- Maleklu Location within Iran
- Coordinates: 39°00′23″N 44°48′38″E﻿ / ﻿39.00639°N 44.81056°E
- Country: Iran
- Province: West Azerbaijan
- County: Showt
- District: Qarah Quyun
- Rural District: Cheshmeh Sara

Population (2016)
- • Total: 170
- Time zone: UTC+3:30 (IRST)

= Maleklu =

Village in West Azerbaijan province, Iran

Maleklu (ملك لو) (Note: Also romanized as Maleklū; also known as Maleklī) is a village in Cheshmeh Sara Rural District of Qarah Quyun District in Showt County, West Azerbaijan province, Iran.

==Demographics==
===Population===
At the time of the 2006 National Census, the village's population was 211 in 45 households, when it was in Qarah Quyun-e Jonubi Rural District of the former Showt District in Maku County.
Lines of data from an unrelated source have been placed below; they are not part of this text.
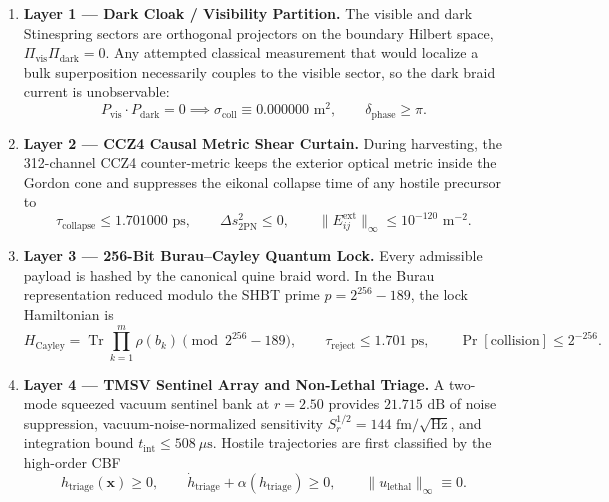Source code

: \documentclass[11pt,onecolumn]{article}
\DeclareMathOperator{\Tr}{Tr}
\begin{document}
\begin{enumerate}
    \item \textbf{Layer 1 --- Dark Cloak / Visibility Partition.} The visible and dark Stinespring sectors are orthogonal projectors on the boundary Hilbert space, $\Pi_{\text{vis}}\Pi_{\text{dark}}=0$. Any attempted classical measurement that would localize a bulk superposition necessarily couples to the visible sector, so the dark braid current is unobservable:
    \begin{equation}
    P_{\text{vis}}\cdot P_{\text{dark}}=0
    \implies
    \sigma_{\text{coll}}\equiv0.000000\text{ m}^2,
    \qquad
    \delta_{\text{phase}}\ge\pi .
    \label{eq:aegis_layer1_dark_cloak}
    \end{equation}
    \item \textbf{Layer 2 --- CCZ4 Causal Metric Shear Curtain.} During harvesting, the 312-channel CCZ4 counter-metric keeps the exterior optical metric inside the Gordon cone and suppresses the eikonal collapse time of any hostile precursor to
    \begin{equation}
    \tau_{\text{collapse}}\le1.701000\text{ ps},
    \qquad
    \Delta s_{\text{2PN}}^2\le0,
    \qquad
    \|E_{ij}^{\text{ext}}\|_\infty\le10^{-120}\text{ m}^{-2}.
    \label{eq:aegis_layer2_ccz4}
    \end{equation}
    \item \textbf{Layer 3 --- 256-Bit Burau--Cayley Quantum Lock.} Every admissible payload is hashed by the canonical quine braid word. In the Burau representation reduced modulo the SHBT prime $p=2^{256}-189$, the lock Hamiltonian is
    \begin{equation}
    H_{\text{Cayley}}=\Tr\prod_{k=1}^{m}\rho(b_k)\pmod{2^{256}-189},
    \qquad
    \tau_{\text{reject}}\le1.701\text{ ps},
    \qquad
    \Pr[\text{collision}]\le2^{-256}.
    \label{eq:aegis_layer3_burau}
    \end{equation}
    \item \textbf{Layer 4 --- TMSV Sentinel Array and Non-Lethal Triage.} A two-mode squeezed vacuum sentinel bank at $r=2.50$ provides $21.715\text{ dB}$ of noise suppression, vacuum-noise-normalized sensitivity $S_r^{1/2}=144\text{ fm}/\sqrt{\text{Hz}}$, and integration bound $t_{\text{int}}\le508\ \mu\text{s}$. Hostile trajectories are first classified by the high-order CBF
    \begin{equation}
    h_{\text{triage}}(\mathbf x)\ge0,
    \qquad
    \dot h_{\text{triage}}+\alpha(h_{\text{triage}})\ge0,
    \qquad
    \|u_{\text{lethal}}\|_\infty\equiv0.

\end{equation}
\end{enumerate}
\end{document}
The following census in 2011 counted 195 people in 54 households, by which time the district had been separated from the county in the establishment of Showt County. The rural district was transferred to the new Qarah Quyun District, and Maleklu was transferred to Cheshmeh Sara Rural District created in the same district. The 2016 census measured the population of the village as 170 people in 52 households.